Alright! Now that the tensorflow.js library is up and running, we can make some different dimensional tensor first.
(1) Scalar Tensor
The scalar tensor has no shape (like the code given above for checking).
(2) One-Dimensional Tensor
In one-dimensional tensor case, the shape contains only one value and that value is equal to number of elements present in the tensor (as shown below):
let oneDimensionalTensor = tf.tensor([2,3,4,5], shape=); oneDimensionalTensor.print();
The output would be: Tensor [2, 3, 4, 5]
(3) Two-Dimensional Tensor
In two-dimensional tensor case, the shape contains two values, and those values are the number of rows and number of columns. The example is as follows:
let twoDimensionalTensor = tf.tensor([1,2,3,4,5,6], shape=[3,2]); twoDimensionalTensor.print();
The output would be: Tensor [[1, 2], [3, 4], [5, 6]]

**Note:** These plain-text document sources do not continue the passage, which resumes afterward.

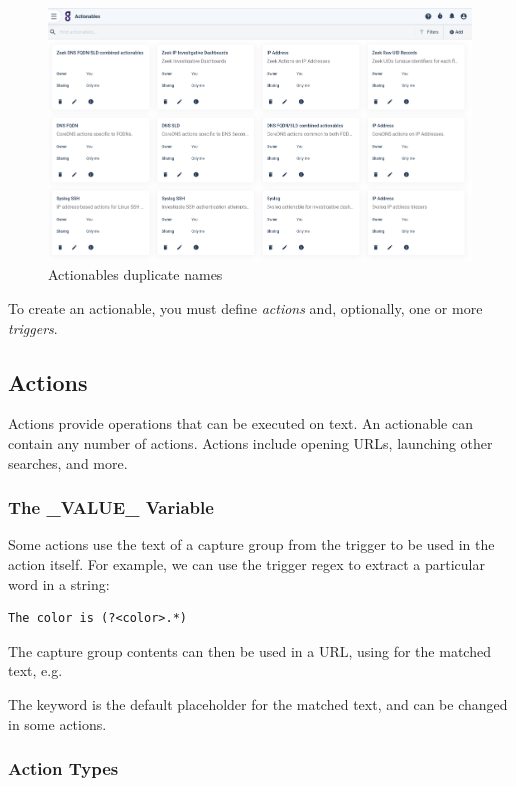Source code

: \begin{figure}
	\includegraphics[width=0.8\linewidth]{images/actionables-menu.png}
	\caption{Actionables duplicate names}
	\label{fig:actionables-menu}
\end{figure}

To create an actionable, you must define \emph{actions} and, optionally, one or more \emph{triggers}.

\subsection{Actions}

Actions provide operations that can be executed on text. An actionable can contain any number of actions. Actions include opening URLs, launching other searches, and more.

\subsubsection{The \_VALUE\_ Variable}

Some actions use the text of a capture group from the trigger to be used in the action itself. For example, we can use the trigger regex to extract a particular word in a string:

\begin{verbatim}
The color is (?<color>.*)
\end{verbatim}

The capture group contents can then be used in a URL, using  for the matched text, e.g. 

The keyword  is the default placeholder for the matched text, and can be changed in some actions.

\subsubsection{Action Types}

As you can see, we have passed the one-dimensional array with a two-dimensional shape, the TensorFlow.js changes its form and make it two dimensional array.
Addition using Tensors
Addition and Multiplication are two operations, which are extensively used in the Machine Learning or Deep learning models. The following example shows the addition of two tensor (make sure that the dimensions or shapes of both the tensors are same; they must be incompliance with the Matrix mathematics rules):
let twoDimensionalTensor = tf.tensor([1,2,3,4], shape=[2,2], dtype="float32"); let addition = twoDimensionalTensor.add(twoDimensionalTensor); addition.print();
You should expect the element-wise addition. The output is as follows: Tensor [[2, 4], [6, 8]] (as expected)

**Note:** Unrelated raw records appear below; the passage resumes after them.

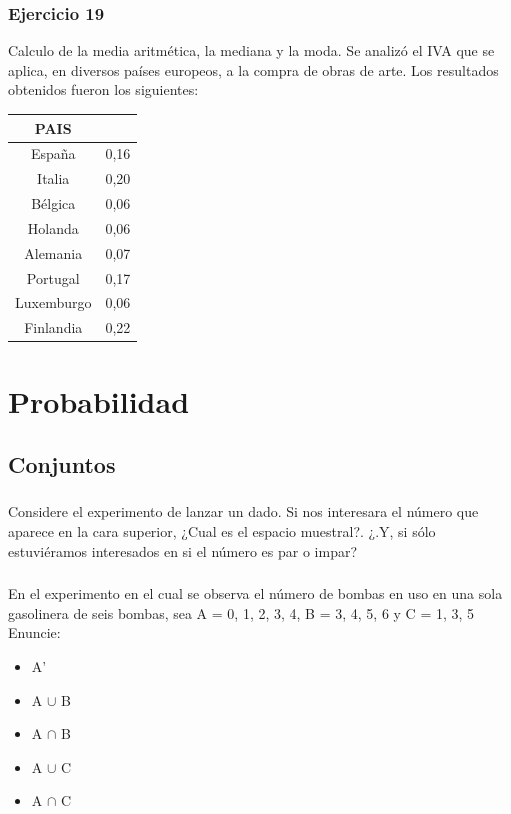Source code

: \documentclass[11pt,letterpaper]{report}
\begin{document}
      \subsection*{Ejercicio 19}
        Calculo de la media aritmética, la mediana y la moda. Se analizó el IVA que se aplica, en diversos países europeos, a la compra de obras de arte. Los resultados obtenidos fueron los siguientes:
        \begin{table}[!h]
            \begin{tabular}{|c|c|}
                \hline
                PAIS& \\
                \hline
                España &0,16\\
                Italia &0,20\\
                Bélgica& 0,06\\
                Holanda& 0,06\\
                Alemania& 0,07\\
                Portugal& 0,17\\
                Luxemburgo& 0,06\\
                Finlandia& 0,22\\
                \hline
            \end{tabular}
        \end{table}

  \chapter{Probabilidad}
    \section{Conjuntos}
      \subsection{}
        Considere el experimento de lanzar un dado. Si nos interesara el número que aparece en la cara superior, ¿Cual es el espacio muestral?. ¿.Y, si sólo estuviéramos interesados en si el número es par o impar?
      \subsection{}
        En el experimento en el cual se observa el número de bombas en uso en una sola gasolinera de seis bombas, sea A = {0, 1, 2, 3, 4}, B = {3, 4, 5, 6} y C = {1, 3, 5}
        Enuncie:
        \begin{itemize}
            \item A'
            \item A $\cup$ B
            \item A $\cap$ B
            \item A $\cup$ C
            \item A $\cap$ C
        \end{itemize}
\end{document}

Multiplication using Tensors
We can multiple two tensors (element-wise) by using the following code:
let twoDimensionalTensor = tf.tensor([1,2,3,4], shape=[2,2], dtype="float32"); let multiplcation = twoDimensionalTensor.mul(twoDimensionalTensor); multiplcation.print();
The output is: Tensor [[1, 4 ], [9, 16]] (as expected)
But what if we want to multiply two tensors by following the Matrix Multiplication rules? Well, tensorflow.js provides a helper function to accomplish that task as well. This is how you can multiple two tensors (real matrix multiplication):
let twoDimensionalTensor = tf.tensor([1,2,3,4], shape=[2,2], dtype="float32"); let multiplcation = twoDimensionalTensor.matMul(twoDimensionalTensor); multiplcation.print();
In the above case, as the number of columns of first matrix is same as the number of rows of the second matrix (in this case the same matrix), the matrix multiplication is possible. The output is: Tensor [[7 , 10], [15, 22]]
In this article, we have learned the basics of Machine or Deep Learning in general and TensorFlow.js in particular. We have also learnt how to integrate tensorflow.js into our project and utilize its functions. We have just scratched the surface. In the upcoming article, we shall discuss its more functionality. For now, that’s it for this article. I hope you like it!